Example 26: \(f(x)=2x+x^3\)

Solution:
By applying the sum rule of derivative here, we have:
\(f^{\prime}(x)=u^{\prime}(x)+v^{\prime}(x)\)
Now, differentiating the given function, we get;
\(
\begin{aligned}
&f^{\prime}(x)=d / d x\left(2x+x^3\right) \\
&f^{\prime}(x)=d / d x(2x)+d / d x\left(x^3\right) \\
&f^{\prime}(x)=2+3 x^2
\end{aligned}
\)

Example 27: \(f(x)=3 x^2-4 x\)

Solution:

Given function is: \(f(x)=3 x^2-4 x\)
This is of the form \(f(x)=u(x)-v(x)\)
So by applying the difference rule of derivatives, we get,
\(
\begin{aligned}
&f^{\prime}(x)=d / d x\left(3 x^2\right)-d / d x(4 x) \\
&=3(2 x)-4(1) \\
&=6 x-4
\end{aligned}
\)
Therefore, \(f^{\prime}(x)=6 x-4\)

Product Rule of Differentiation

According to the product rule of derivatives, if the function f(x) is the product of two functions u(x) and v(x), then the derivative of the function is given by:

If \(f(x)=u(x) \times v(x)\), then:
\(f^{\prime}(x)=u^{\prime}(x) \times v(x)+u(x) \times v^{\prime}(x)\)
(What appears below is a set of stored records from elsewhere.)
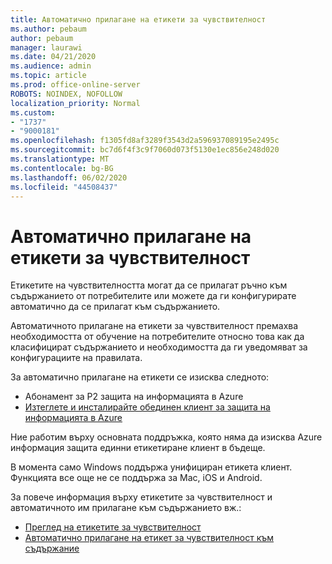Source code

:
 ```yaml
---
title: Автоматично прилагане на етикети за чувствителност
ms.author: pebaum
author: pebaum
manager: laurawi
ms.date: 04/21/2020
ms.audience: admin
ms.topic: article
ms.prod: office-online-server
ROBOTS: NOINDEX, NOFOLLOW
localization_priority: Normal
ms.custom:
- "1737"
- "9000181"
ms.openlocfilehash: f1305fd8af3289f3543d2a596937089195e2495c
ms.sourcegitcommit: bc7d6f4f3c9f7060d073f5130e1ec856e248d020
ms.translationtype: MT
ms.contentlocale: bg-BG
ms.lasthandoff: 06/02/2020
ms.locfileid: "44508437"
---
```

# <a name="auto-apply-sensitivity-labels"></a>Автоматично прилагане на етикети за чувствителност

Етикетите на чувствителността могат да се прилагат ръчно към съдържанието от потребителите или можете да ги конфигурирате автоматично да се прилагат към съдържанието.

Автоматичното прилагане на етикети за чувствителност премахва необходимостта от обучение на потребителите относно това как да класифицират съдържанието и необходимостта да ги уведомяват за конфигурациите на правилата.

За автоматично прилагане на етикети се изисква следното:

- Абонамент за P2 защита на информацията в Azure
- [Изтеглете и инсталирайте обединен клиент за защита на информацията в Azure](https://docs.microsoft.com/azure/information-protection/rms-client/install-unifiedlabelingclient-app)

Ние работим върху основната поддръжка, която няма да изисква Azure информация защита единни етикетиране клиент в бъдеще.

В момента само Windows поддържа унифициран етикета клиент.  Функцията все още не се поддържа за Mac, iOS и Android.

За повече информация върху етикетите за чувствителност и автоматичното им прилагане към съдържанието вж.:

- [Преглед на етикетите за чувствителност](https://docs.microsoft.com/microsoft-365/compliance/sensitivity-labels)
- [Автоматично прилагане на етикет за чувствителност към съдържание](https://docs.microsoft.com/office365/securitycompliance/apply_sensitivity_label_automatically)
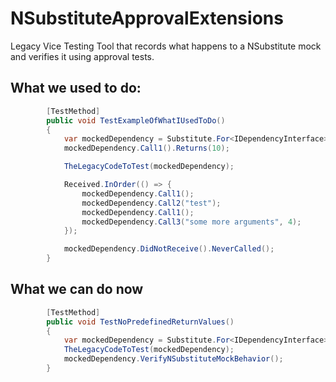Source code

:# NSubstituteApprovalExtensions
Legacy Vice Testing Tool that records what happens to a NSubstitute mock and verifies it using approval tests.

## What we used to do:
```csharp
        [TestMethod]
        public void TestExampleOfWhatIUsedToDo()
        {
            var mockedDependency = Substitute.For<IDependencyInterface>();
            mockedDependency.Call1().Returns(10);

            TheLegacyCodeToTest(mockedDependency);

            Received.InOrder(() => {
                mockedDependency.Call1();
                mockedDependency.Call2("test");
                mockedDependency.Call1();
                mockedDependency.Call3("some more arguments", 4);
            });

            mockedDependency.DidNotReceive().NeverCalled();
        }
```

## What we can do now
```csharp
        [TestMethod]
        public void TestNoPredefinedReturnValues()
        {
            var mockedDependency = Substitute.For<IDependencyInterface>();
            TheLegacyCodeToTest(mockedDependency);
            mockedDependency.VerifyNSubstituteMockBehavior();
        }
```
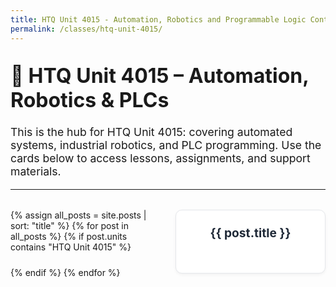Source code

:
 ```yaml
---
title: HTQ Unit 4015 - Automation, Robotics and Programmable Logic Controllers (PLCs)
permalink: /classes/htq-unit-4015/
---
```


<head>
  <style>
    .projects {
      display: grid;
      grid-template-columns: repeat(auto-fill, minmax(200px, 1fr));
      gap: 1.5rem;
      margin-top: 2rem;
    }

    @media (min-width: 1024px) {
      .projects {
        grid-template-columns: repeat(4, 1fr);
      }
    }

    .card-link {
      text-decoration: none;
    }

    .card {
      background: #ffffff;
      border: 1px solid #e5e7eb;
      border-radius: 10px;
      overflow: hidden;
      box-shadow: 0 2px 5px rgba(0, 0, 0, 0.05);
      transition: transform 0.2s ease;
      display: flex;
      flex-direction: column;
      align-items: center;
      padding: 1rem;
      height: 100%;
    }

    .card:hover {
      transform: scale(1.03);
    }

    .card h3 {
      color: #1f2937;
      margin: 0.5rem 0 0;
      text-align: center;
      font-size: 1.2rem;
    }

    h1 {
      font-size: 2rem;
      margin-top: 2rem;
    }

    p {
      font-size: 1.1rem;
    }
  </style>
</head>

# 🤖 HTQ Unit 4015 – Automation, Robotics & PLCs

This is the hub for HTQ Unit 4015: covering automated systems, industrial robotics, and PLC programming. Use the cards below to access lessons, assignments, and support materials.

---

<div class="projects">
  {% assign all_posts = site.posts | sort: "title" %}
  {% for post in all_posts %}
    {% if post.units contains "HTQ Unit 4015" %}
      <a class="card-link" href="{{ '/engineering-hub' | append: post.url }}">
        <div class="card">
          <h3>{{ post.title }}</h3>
        </div>
      </a>
    {% endif %}
  {% endfor %}
</div>
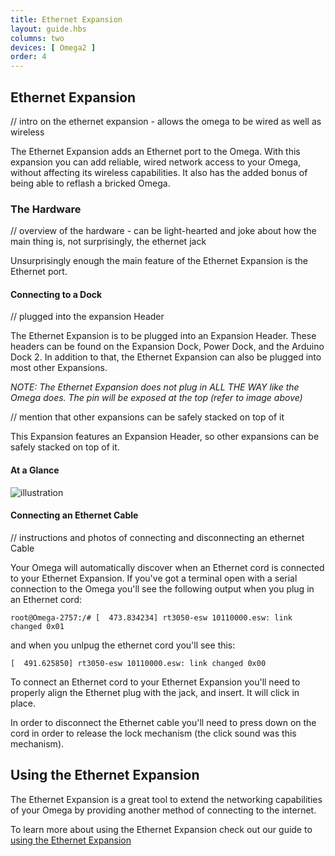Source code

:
 ```yaml
---
title: Ethernet Expansion
layout: guide.hbs
columns: two
devices: [ Omega2 ]
order: 4
---
```


## Ethernet Expansion

// intro on the ethernet expansion - allows the omega to be wired as well as wireless

The Ethernet Expansion adds an Ethernet port to the Omega. With this expansion you can add reliable, wired network access to your Omega, without affecting its wireless capabilities. It also has the added bonus of being able to reflash a bricked Omega.



### The Hardware

// overview of the hardware - can be light-hearted and joke about how the main thing is, not surprisingly, the ethernet jack

Unsurprisingly enough the main feature of the Ethernet Expansion is the Ethernet port.

#### Connecting to a Dock

// plugged into the expansion Header
<!-- // TODO: have photos of it plugged into the Exp dock, power dock, and arduino dock 2 -->

The Ethernet Expansion is to be plugged into an Expansion Header. These headers can be found on the Expansion Dock, Power Dock, and the Arduino Dock 2. In addition to that, the Ethernet Expansion can also be plugged into most other Expansions.

*NOTE: The Ethernet Expansion does not plug in ALL THE WAY like the Omega does. The pin will be exposed at the top (refer to image above)*

// mention that other expansions can be safely stacked on top of it

This Expansion features an Expansion Header, so other expansions can be safely stacked on top of it.

#### At a Glance

![illustration](https://raw.githubusercontent.com/OnionIoT/Onion-Docs/master/Omega2/Documentation/Hardware-Overview/img/ethernet-expansion-illustration.jpg)

#### Connecting an Ethernet Cable

// instructions and photos of connecting and disconnecting an ethernet Cable

Your Omega will automatically discover when an Ethernet cord is connected to your Ethernet Expansion. If you've got a terminal open with a serial connection to the Omega you'll see the following output when you plug in an Ethernet cord:

```
root@Omega-2757:/# [  473.834234] rt3050-esw 10110000.esw: link changed 0x01
```

and when you unlpug the ethernet cord you'll see this:

```
[  491.625850] rt3050-esw 10110000.esw: link changed 0x00
```

To connect an Ethernet cord to your Ethernet Expansion you'll need to properly align the Ethernet plug with the jack, and insert. It will click in place.

In order to disconnect the Ethernet cable you'll need to press down on the cord in order to release the lock mechanism (the click sound was this mechanism).


## Using the Ethernet Expansion

<!-- TODO: This article already exists under Documentation/connectivity/ethernet-expansion.md, where is the preferred location for these articles? -->

<!-- // providing wired, ethernet connectivity to the omega extends its networking capabilities -->

The Ethernet Expansion is a great tool to extend the networking capabilities of your Omega by providing another method of connecting to the internet.

To learn more about using the Ethernet Expansion check out our guide to [using the Ethernet Expansion](#using-ethernet-expansion)
<!--
// introdocue and link to articles on
//  - connecting to a wired networking
//  - using the omega as a router
//  - using the omega as an ethernet bridge -->
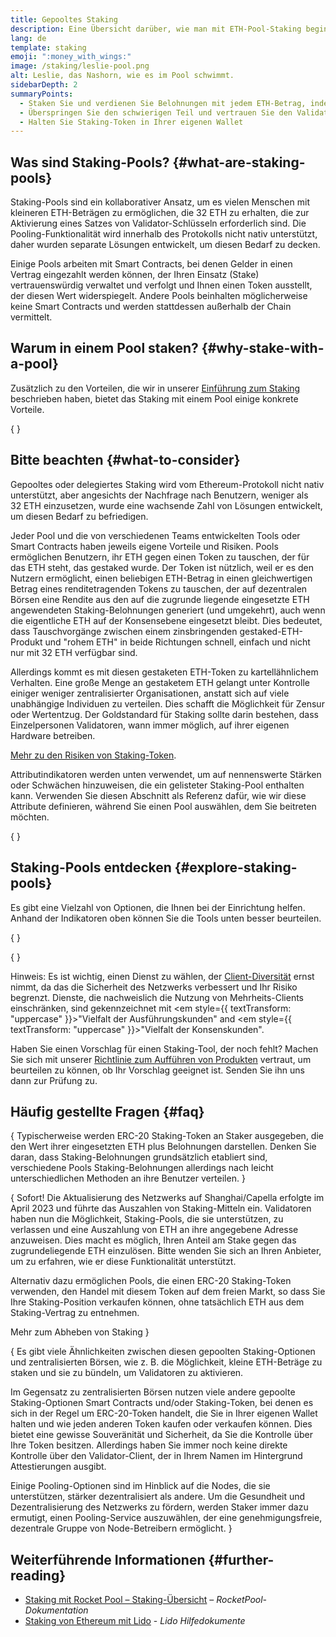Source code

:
 ```yaml
---
title: Gepooltes Staking
description: Eine Übersicht darüber, wie man mit ETH-Pool-Staking beginnen kann
lang: de
template: staking
emoji: ":money_with_wings:"
image: /staking/leslie-pool.png
alt: Leslie, das Nashorn, wie es im Pool schwimmt.
sidebarDepth: 2
summaryPoints:
  - Staken Sie und verdienen Sie Belohnungen mit jedem ETH-Betrag, indem Sie Ihre Kräfte mit anderen bündeln
  - Überspringen Sie den schwierigen Teil und vertrauen Sie den Validator-Betrieb einem Drittanbieter an
  - Halten Sie Staking-Token in Ihrer eigenen Wallet
---
```


## Was sind Staking-Pools? {#what-are-staking-pools}

Staking-Pools sind ein kollaborativer Ansatz, um es vielen Menschen mit kleineren ETH-Beträgen zu ermöglichen, die 32 ETH zu erhalten, die zur Aktivierung eines Satzes von Validator-Schlüsseln erforderlich sind. Die Pooling-Funktionalität wird innerhalb des Protokolls nicht nativ unterstützt, daher wurden separate Lösungen entwickelt, um diesen Bedarf zu decken.

Einige Pools arbeiten mit Smart Contracts, bei denen Gelder in einen Vertrag eingezahlt werden können, der Ihren Einsatz (Stake) vertrauenswürdig verwaltet und verfolgt und Ihnen einen Token ausstellt, der diesen Wert widerspiegelt. Andere Pools beinhalten möglicherweise keine Smart Contracts und werden stattdessen außerhalb der Chain vermittelt.

## Warum in einem Pool staken? {#why-stake-with-a-pool}

Zusätzlich zu den Vorteilen, die wir in unserer [Einführung zum Staking](/staking/) beschrieben haben, bietet das Staking mit einem Pool einige konkrete Vorteile.

<CardGrid>
  <Card title="Niedrige Eintrittsbarrieren" emoji="🐟" description="Not a whale? No problem. Most staking pools let you stake virtually any amount of ETH by joining forces with other stakers, unlike staking solo which requires 32 ETH." />
  <Card title="Staken Sie noch heute" emoji=":stopwatch:" description="Staking with a pool is as easy as a token swap. No need to worry about hardware setup and node maintenance. Pools allow you to deposit your ETH which enables node operators to run validators. Rewards are then distributed to contributors minus a fee for node operations." />
  <Card title="Staking-Token" emoji=":droplet:" description="Many staking pools provide a token that represents a claim on your staked ETH and the rewards it generates. This allows you to make use of your staked ETH, e.g. as collateral in DeFi applications." />
</CardGrid>

{
<StakingComparison page="pools" />
}

## Bitte beachten {#what-to-consider}

Gepooltes oder delegiertes Staking wird vom Ethereum-Protokoll nicht nativ unterstützt, aber angesichts der Nachfrage nach Benutzern, weniger als 32 ETH einzusetzen, wurde eine wachsende Zahl von Lösungen entwickelt, um diesen Bedarf zu befriedigen.

Jeder Pool und die von verschiedenen Teams entwickelten Tools oder Smart Contracts haben jeweils eigene Vorteile und Risiken. Pools ermöglichen Benutzern, ihr ETH gegen einen Token zu tauschen, der für das ETH steht, das gestaked wurde. Der Token ist nützlich, weil er es den Nutzern ermöglicht, einen beliebigen ETH-Betrag in einen gleichwertigen Betrag eines renditetragenden Tokens zu tauschen, der auf dezentralen Börsen eine Rendite aus den auf die zugrunde liegende eingesetzte ETH angewendeten Staking-Belohnungen generiert (und umgekehrt), auch wenn die eigentliche ETH auf der Konsensebene eingesetzt bleibt. Dies bedeutet, dass Tauschvorgänge zwischen einem zinsbringenden gestaked-ETH-Produkt und "rohem ETH" in beide Richtungen schnell, einfach und nicht nur mit 32 ETH verfügbar sind.

Allerdings kommt es mit diesen gestaketen ETH-Token zu kartellähnlichem Verhalten. Eine große Menge an gestaketem ETH gelangt unter Kontrolle einiger weniger zentralisierter Organisationen, anstatt sich auf viele unabhängige Individuen zu verteilen. Dies schafft die Möglichkeit für Zensur oder Wertentzug. Der Goldstandard für Staking sollte darin bestehen, dass Einzelpersonen Validatoren, wann immer möglich, auf ihrer eigenen Hardware betreiben.

[Mehr zu den Risiken von Staking-Token](https://notes.ethereum.org/@djrtwo/risks-of-lsd).

Attributindikatoren werden unten verwendet, um auf nennenswerte Stärken oder Schwächen hinzuweisen, die ein gelisteter Staking-Pool enthalten kann. Verwenden Sie diesen Abschnitt als Referenz dafür, wie wir diese Attribute definieren, während Sie einen Pool auswählen, dem Sie beitreten möchten.

{
<StakingConsiderations page="pools" />
}

## Staking-Pools entdecken {#explore-staking-pools}

Es gibt eine Vielzahl von Optionen, die Ihnen bei der Einrichtung helfen. Anhand der Indikatoren oben können Sie die Tools unten besser beurteilen.

{
<ProductDisclaimer />
}

{
<StakingProductsCardGrid category="pools" />
}

Hinweis: Es ist wichtig, einen Dienst zu wählen, der [Client-Diversität](/developers/docs/nodes-and-clients/client-diversity/) ernst nimmt, da das die Sicherheit des Netzwerks verbessert und Ihr Risiko begrenzt. Dienste, die nachweislich die Nutzung von Mehrheits-Clients einschränken, sind gekennzeichnet mit <em style={{ textTransform: "uppercase" }}>"Vielfalt der Ausführungskunden"</em> and <em style={{ textTransform: "uppercase" }}>"Vielfalt der Konsenskunden"</em>.

Haben Sie einen Vorschlag für einen Staking-Tool, der noch fehlt? Machen Sie sich mit unserer [Richtlinie zum Aufführen von Produkten](/contributing/adding-staking-products/) vertraut, um beurteilen zu können, ob Ihr Vorschlag geeignet ist. Senden Sie ihn uns dann zur Prüfung zu.

## Häufig gestellte Fragen {#faq}

{
<ExpandableCard title="Wie erhalte ich Belohnungen?">
Typischerweise werden ERC-20 Staking-Token an Staker ausgegeben, die den Wert ihrer eingesetzten ETH plus Belohnungen darstellen. Denken Sie daran, dass Staking-Belohnungen grundsätzlich etabliert sind, verschiedene Pools Staking-Belohnungen allerdings nach leicht unterschiedlichen Methoden an ihre Benutzer verteilen.
</ExpandableCard>
}

{
<ExpandableCard title="Wann kann ich meinen Einsatz zurückziehen?">
Sofort! Die Aktualisierung des Netzwerks auf Shanghai/Capella erfolgte im April 2023 und führte das Auszahlen von Staking-Mitteln ein. Validatoren haben nun die Möglichkeit, Staking-Pools, die sie unterstützen, zu verlassen und eine Auszahlung von ETH an ihre angegebene Adresse anzuweisen. Dies macht es möglich, Ihren Anteil am Stake gegen das zugrundeliegende ETH einzulösen. Bitte wenden Sie sich an Ihren Anbieter, um zu erfahren, wie er diese Funktionalität unterstützt.

Alternativ dazu ermöglichen Pools, die einen ERC-20 Staking-Token verwenden, den Handel mit diesem Token auf dem freien Markt, so dass Sie Ihre Staking-Position verkaufen können, ohne tatsächlich ETH aus dem Staking-Vertrag zu entnehmen.

<ButtonLink to="/staking/withdrawals/">Mehr zum Abheben von Staking</ButtonLink>
</ExpandableCard>
}

{
<ExpandableCard title="Ist dies anders als Staking auf meiner Börse?">
Es gibt viele Ähnlichkeiten zwischen diesen gepoolten Staking-Optionen und zentralisierten Börsen, wie z. B. die Möglichkeit, kleine ETH-Beträge zu staken und sie zu bündeln, um Validatoren zu aktivieren.

Im Gegensatz zu zentralisierten Börsen nutzen viele andere gepoolte Staking-Optionen Smart Contracts und/oder Staking-Token, bei denen es sich in der Regel um ERC-20-Token handelt, die Sie in Ihrer eigenen Wallet halten und wie jeden anderen Token kaufen oder verkaufen können. Dies bietet eine gewisse Souveränität und Sicherheit, da Sie die Kontrolle über Ihre Token besitzen. Allerdings haben Sie immer noch keine direkte Kontrolle über den Validator-Client, der in Ihrem Namen im Hintergrund Attestierungen ausgibt.

Einige Pooling-Optionen sind im Hinblick auf die Nodes, die sie unterstützen, stärker dezentralisiert als andere. Um die Gesundheit und Dezentralisierung des Netzwerks zu fördern, werden Staker immer dazu ermutigt, einen Pooling-Service auszuwählen, der eine genehmigungsfreie, dezentrale Gruppe von Node-Betreibern ermöglicht.
</ExpandableCard>
}

## Weiterführende Informationen {#further-reading}

- [Staking mit Rocket Pool – Staking-Übersicht](https://docs.rocketpool.net/guides/staking/overview.html) – _RocketPool-Dokumentation_
- [Staking von Ethereum mit Lido](https://help.lido.fi/en/collections/2947324-staking-ethereum-with-lido) - _Lido Hilfedokumente_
Example 28: Find the derivative of \(x^2(x+5)\)

Solution:

As per the product rule of derivative, we know;
\(
f^{\prime}(x)=u^{\prime}(x) \times v(x)+u(x) \times v^{\prime}(x)
\)
Here,
\(u(x)=x^2\) and \(v(x)=x+5\)
Therefore, on differentiating the given function, we get;
\(
\begin{aligned}
&f^{\prime}(x)=d / d x\left[x^2(x+5)\right] \\
&f^{\prime}(x)=d / d x\left(x^2\right)(x+5)+x^2 d / d x(x+5) \\
&f^{\prime}(x)=2 x(x+5)+x^2(1) \\
&f^{\prime}(x)=2 x^2+10 x+x^2 \\
&f^{\prime}(x)=3 x^2+10 x
\end{aligned}
\)

Quotient Rule of Differentiation

If \(f(x)\) is a function, which is equal to ratio of two functions \(u(x)\) and \(v(x)\) such that; \(f(x)=u(x) / v(x)\)
Then, as per the quotient rule, the derivative of \(f(x)\) is given by;
\(
\mathbf{f}^{\prime}(\mathbf{x})=\frac{\mathbf{u}^{\prime}(\mathbf{x}) \times \mathbf{v}(\mathbf{x})-\mathbf{u}(\mathbf{x}) \times \mathbf{v}^{\prime}(\mathbf{x})}{(\mathbf{v}(\mathbf{x}))^2}
\)

Example 29: Find derivative of the function \(g(x)=x /(x+1)\)

Solution:

The derivative of the given function is \(g^{\prime}(x)=d / d t .[x /(x+1)]\) \([(x+1) d / d x(x)-x d / d x(x+1)] /(x+1)^2[\) Applying the quotient rule of derivatives]
\(=[(x+1)(1)-x(1+0)] /(x+1)^2\)
Thus \(g^{\prime}(x)=1 /(x+1)^2\)

Chain Rule of Differentiation (Derivatives of composite functions)

If a function \(y=f(x)=g(u)\) and if \(u=h(x)\), then the chain rule for differentiation is defined as;
\(d y / d x=(d y / d u) \times(d u / d x)\)
This rule is majorly used in the method of substitution where we can perform differentiation of composite functions.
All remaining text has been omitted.